--- Source data Enclosed Below ---
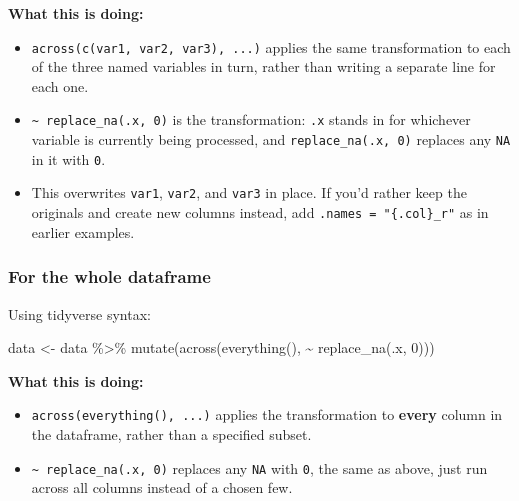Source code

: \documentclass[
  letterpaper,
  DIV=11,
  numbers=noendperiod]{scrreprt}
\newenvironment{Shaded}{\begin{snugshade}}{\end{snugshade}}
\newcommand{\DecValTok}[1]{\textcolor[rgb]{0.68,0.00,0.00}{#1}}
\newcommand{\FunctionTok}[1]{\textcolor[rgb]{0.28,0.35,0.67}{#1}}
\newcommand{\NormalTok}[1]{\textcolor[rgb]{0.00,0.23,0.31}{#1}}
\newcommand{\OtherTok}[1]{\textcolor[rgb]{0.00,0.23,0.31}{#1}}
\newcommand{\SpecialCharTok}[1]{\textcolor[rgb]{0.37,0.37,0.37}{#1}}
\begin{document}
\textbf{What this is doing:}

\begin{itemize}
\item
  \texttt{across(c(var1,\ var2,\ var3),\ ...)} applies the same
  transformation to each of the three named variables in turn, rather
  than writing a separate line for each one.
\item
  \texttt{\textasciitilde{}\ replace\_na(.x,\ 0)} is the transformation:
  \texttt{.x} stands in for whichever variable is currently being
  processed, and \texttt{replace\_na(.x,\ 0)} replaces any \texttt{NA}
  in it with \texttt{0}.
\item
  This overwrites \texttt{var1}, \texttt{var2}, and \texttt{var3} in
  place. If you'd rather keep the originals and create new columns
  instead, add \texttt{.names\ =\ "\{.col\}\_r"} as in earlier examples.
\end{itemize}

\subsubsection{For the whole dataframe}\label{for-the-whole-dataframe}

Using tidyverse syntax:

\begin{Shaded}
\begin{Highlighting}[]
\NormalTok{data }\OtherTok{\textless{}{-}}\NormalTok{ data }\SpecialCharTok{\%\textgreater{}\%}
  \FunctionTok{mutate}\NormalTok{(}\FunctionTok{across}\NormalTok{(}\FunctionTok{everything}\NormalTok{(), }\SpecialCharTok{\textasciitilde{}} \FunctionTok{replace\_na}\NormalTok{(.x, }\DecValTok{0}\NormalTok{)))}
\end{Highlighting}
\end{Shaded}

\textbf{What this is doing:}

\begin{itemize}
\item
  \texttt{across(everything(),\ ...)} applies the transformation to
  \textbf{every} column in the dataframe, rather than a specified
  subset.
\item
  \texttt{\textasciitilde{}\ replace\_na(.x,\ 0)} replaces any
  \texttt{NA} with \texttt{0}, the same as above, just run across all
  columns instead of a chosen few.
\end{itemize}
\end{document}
--- End of Enclosed Source data ---
--- Source data Enclosed Below ---
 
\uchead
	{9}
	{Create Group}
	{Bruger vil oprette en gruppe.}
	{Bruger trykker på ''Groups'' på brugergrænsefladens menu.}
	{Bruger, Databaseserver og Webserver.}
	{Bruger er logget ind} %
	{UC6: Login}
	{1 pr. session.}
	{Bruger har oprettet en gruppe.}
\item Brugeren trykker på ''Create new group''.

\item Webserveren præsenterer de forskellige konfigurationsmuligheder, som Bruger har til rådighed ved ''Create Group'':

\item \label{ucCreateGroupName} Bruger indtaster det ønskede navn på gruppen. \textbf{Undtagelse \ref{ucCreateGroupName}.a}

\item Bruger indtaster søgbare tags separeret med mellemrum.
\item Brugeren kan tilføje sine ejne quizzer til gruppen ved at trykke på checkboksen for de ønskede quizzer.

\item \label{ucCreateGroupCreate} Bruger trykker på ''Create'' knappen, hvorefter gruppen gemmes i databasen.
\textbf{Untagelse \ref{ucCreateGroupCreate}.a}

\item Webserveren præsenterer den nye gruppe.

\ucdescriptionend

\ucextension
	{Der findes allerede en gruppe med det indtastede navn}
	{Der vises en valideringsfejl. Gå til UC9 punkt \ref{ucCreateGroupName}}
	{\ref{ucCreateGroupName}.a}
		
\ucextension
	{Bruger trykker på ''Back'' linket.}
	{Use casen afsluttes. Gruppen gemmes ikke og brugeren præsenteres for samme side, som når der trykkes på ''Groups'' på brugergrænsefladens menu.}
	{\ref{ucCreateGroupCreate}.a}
--- End of Enclosed Source data ---
◆ **Action item**
Search the data for "dataframe". Copy each line that has it.

◆ **Solution to this problem**
\subsubsection{For the whole dataframe}\label{for-the-whole-dataframe}
  \textbf{every} column in the dataframe, rather than a specified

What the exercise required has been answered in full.